Remarks From The Fray:
The reason I felt betrayed by Adaptation's climax was because, just as Mr. Ebert claims, it was thumbing its nose at the members of the audience who didn't understand how "brave" it was. That's a pretty damning criticism from one of the movie's admirers. It's okay to thumb your nose at the start of such a movie--pre-empt criticism, confound expectation, etc. But by the end you should be making a movie for those in the audience who DO understand how brave you are. The best possible ending for this film would have been a true compromise, an actual adaptation by Kaufman; or, on the other hand, as un-McKee an ending as possible, something that Kaufman truly loved. If he was writing the ending for someone who didn't understand the rest of the movie, then it's understandable that I, who liked the rest of the movie, felt so alienated.
Worth it, however, for that gorgeous final time-lapse shot. Most elegant time-lapse photography since Boys Don't Cry.
-- simparker
(To reply, click here.)
"Can you imagine the outcry if Igby had been a teenage girl and her lover the 40-year-old best friend of her father?"
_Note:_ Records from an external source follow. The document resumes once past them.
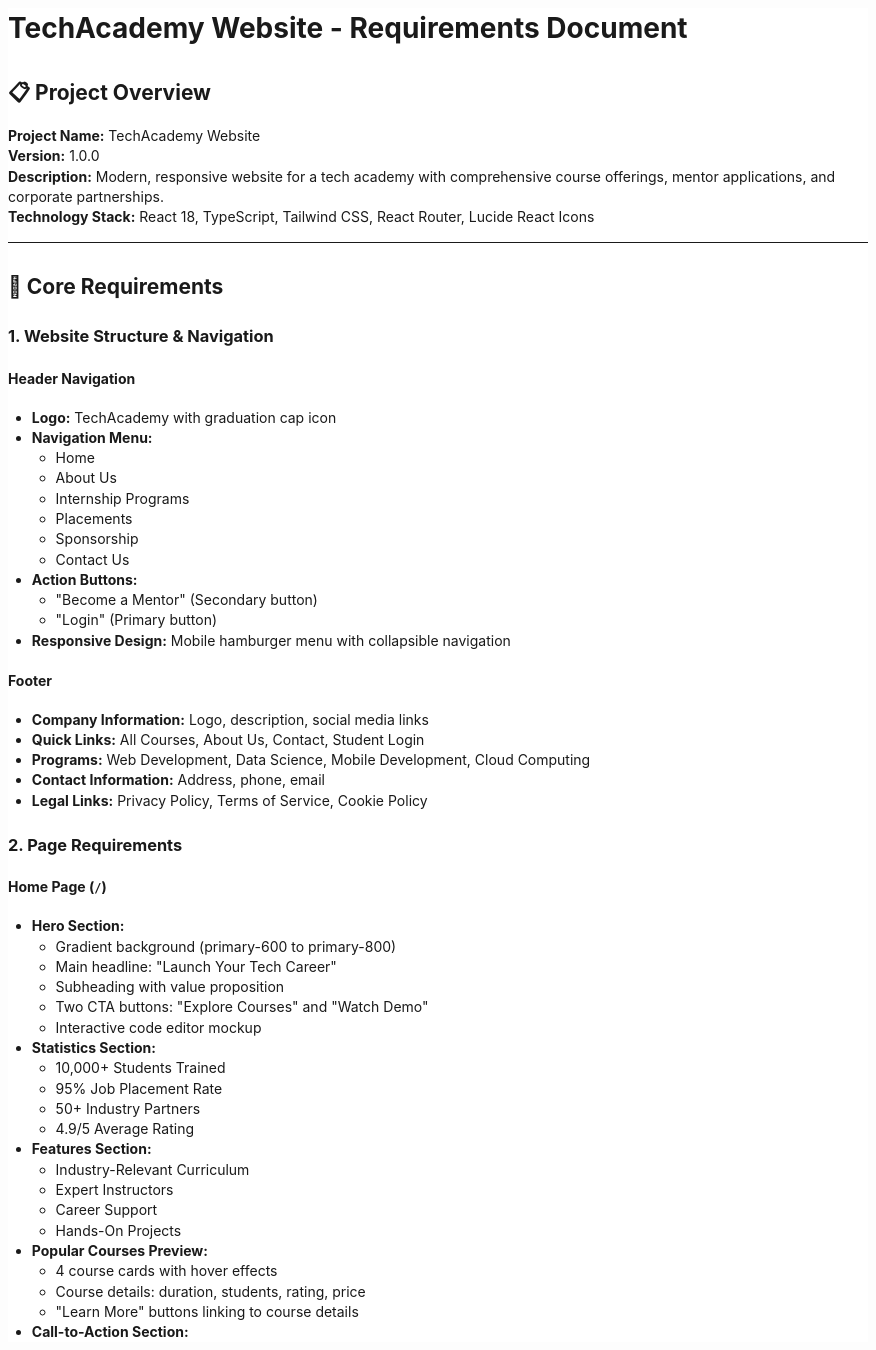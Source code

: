 # TechAcademy Website - Requirements Document

## 📋 Project Overview

**Project Name:** TechAcademy Website  
**Version:** 1.0.0  
**Description:** Modern, responsive website for a tech academy with comprehensive course offerings, mentor applications, and corporate partnerships.  
**Technology Stack:** React 18, TypeScript, Tailwind CSS, React Router, Lucide React Icons

---

## 🎯 Core Requirements

### 1. **Website Structure & Navigation**

#### Header Navigation
- **Logo:** TechAcademy with graduation cap icon
- **Navigation Menu:**
  - Home
  - About Us
  - Internship Programs
  - Placements
  - Sponsorship
  - Contact Us
- **Action Buttons:**
  - "Become a Mentor" (Secondary button)
  - "Login" (Primary button)
- **Responsive Design:** Mobile hamburger menu with collapsible navigation

#### Footer
- **Company Information:** Logo, description, social media links
- **Quick Links:** All Courses, About Us, Contact, Student Login
- **Programs:** Web Development, Data Science, Mobile Development, Cloud Computing
- **Contact Information:** Address, phone, email
- **Legal Links:** Privacy Policy, Terms of Service, Cookie Policy

### 2. **Page Requirements**

#### Home Page (`/`)
- **Hero Section:**
  - Gradient background (primary-600 to primary-800)
  - Main headline: "Launch Your Tech Career"
  - Subheading with value proposition
  - Two CTA buttons: "Explore Courses" and "Watch Demo"
  - Interactive code editor mockup
- **Statistics Section:**
  - 10,000+ Students Trained
  - 95% Job Placement Rate
  - 50+ Industry Partners
  - 4.9/5 Average Rating
- **Features Section:**
  - Industry-Relevant Curriculum
  - Expert Instructors
  - Career Support
  - Hands-On Projects
- **Popular Courses Preview:**
  - 4 course cards with hover effects
  - Course details: duration, students, rating, price
  - "Learn More" buttons linking to course details
- **Call-to-Action Section:**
That sounds a lot like David Leland's "Wish You Were Here".
-- pnuge
(To reply, click here.)
Mr. Edelstein says that a man making the same choice as the woman in The Hours would be looked upon as a monstrous coward. It really wasn't too many years ago that Kevin Spacey won an Oscar for playing a man who made just that same choice. His character is seen as liberated for choosing to get high and lust after a rose-covered teen. Mentally, at least, he left his wife and children to live for the first time until he, ironically wasn't alive anymore.
-- DeaH
(To reply, click here.)
The quote about Hawks being enjoyable was in the Sunday NY TIMES Book Review section in a review on Elmore Leonard. [It is; here. The review is by Salon's Charles Taylor and he is citing Robin Wood.—Fray Ed.]